SOURCE RECORDS
· · · · · · ·

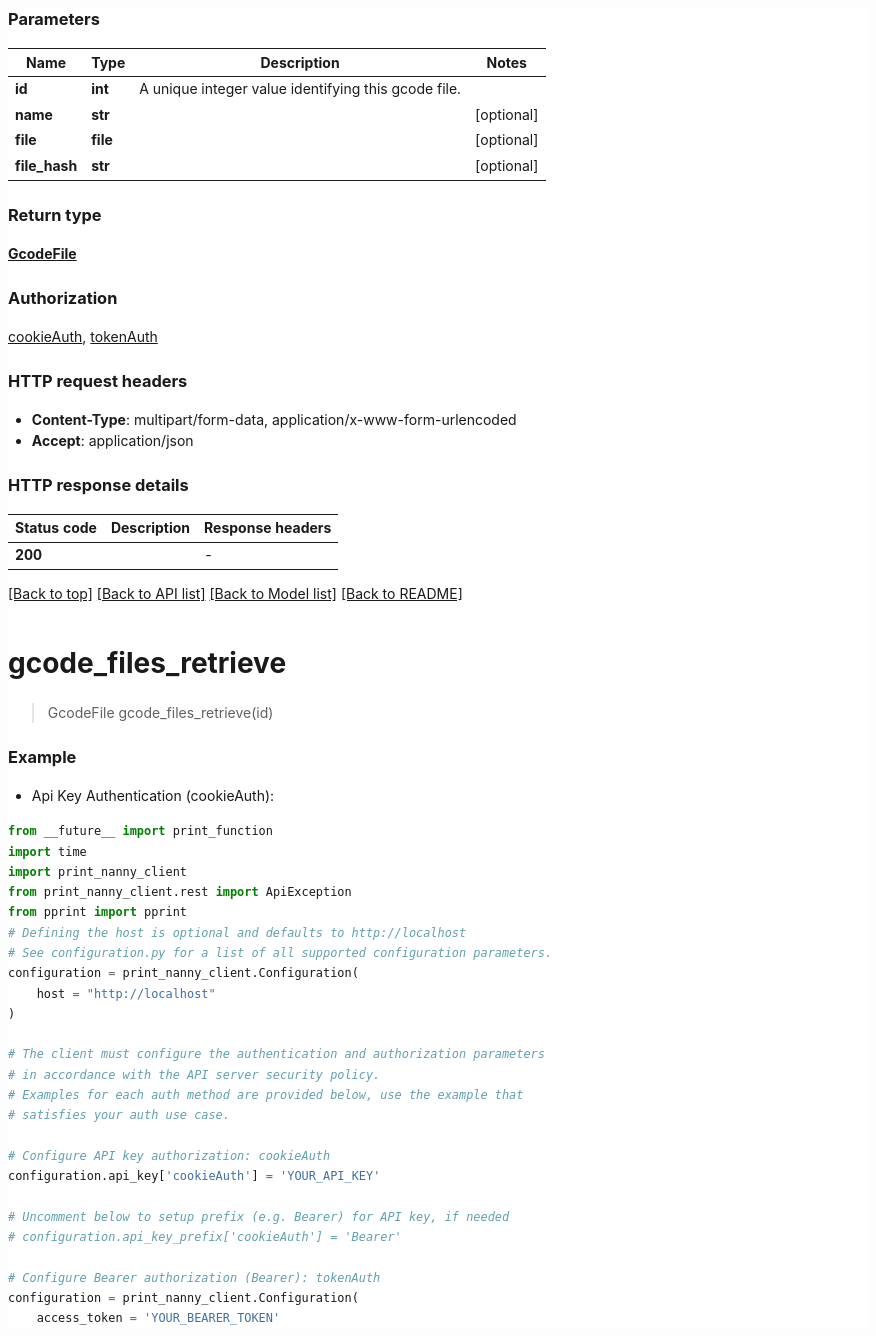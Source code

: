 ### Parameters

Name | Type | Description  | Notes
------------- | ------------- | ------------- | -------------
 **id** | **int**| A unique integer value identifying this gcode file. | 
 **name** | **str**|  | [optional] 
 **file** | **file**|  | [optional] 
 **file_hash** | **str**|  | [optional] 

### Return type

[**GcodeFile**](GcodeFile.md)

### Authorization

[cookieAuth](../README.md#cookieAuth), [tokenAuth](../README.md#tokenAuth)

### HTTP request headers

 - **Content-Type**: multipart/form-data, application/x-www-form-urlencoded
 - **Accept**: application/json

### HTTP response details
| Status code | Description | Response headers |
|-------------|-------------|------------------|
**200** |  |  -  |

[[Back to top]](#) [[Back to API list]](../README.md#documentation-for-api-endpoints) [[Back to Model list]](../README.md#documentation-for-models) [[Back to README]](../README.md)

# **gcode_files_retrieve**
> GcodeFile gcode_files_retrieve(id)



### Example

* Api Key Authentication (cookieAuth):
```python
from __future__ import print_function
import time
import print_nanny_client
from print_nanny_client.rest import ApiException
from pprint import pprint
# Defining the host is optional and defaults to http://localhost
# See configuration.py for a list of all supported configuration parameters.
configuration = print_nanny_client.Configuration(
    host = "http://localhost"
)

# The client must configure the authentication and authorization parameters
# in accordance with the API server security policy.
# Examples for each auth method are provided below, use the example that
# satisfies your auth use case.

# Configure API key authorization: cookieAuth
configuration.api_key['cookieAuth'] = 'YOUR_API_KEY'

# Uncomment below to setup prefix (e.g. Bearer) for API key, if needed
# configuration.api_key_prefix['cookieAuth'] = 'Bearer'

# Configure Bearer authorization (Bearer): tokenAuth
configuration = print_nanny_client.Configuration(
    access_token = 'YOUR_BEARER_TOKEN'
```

· · · · · · ·

PROBLEM TO SOLVE
Using the listing, copy every line where the word "Description" shows up.

COMPLETED TASK
Name | Type | Description  | Notes
| Status code | Description | Response headers |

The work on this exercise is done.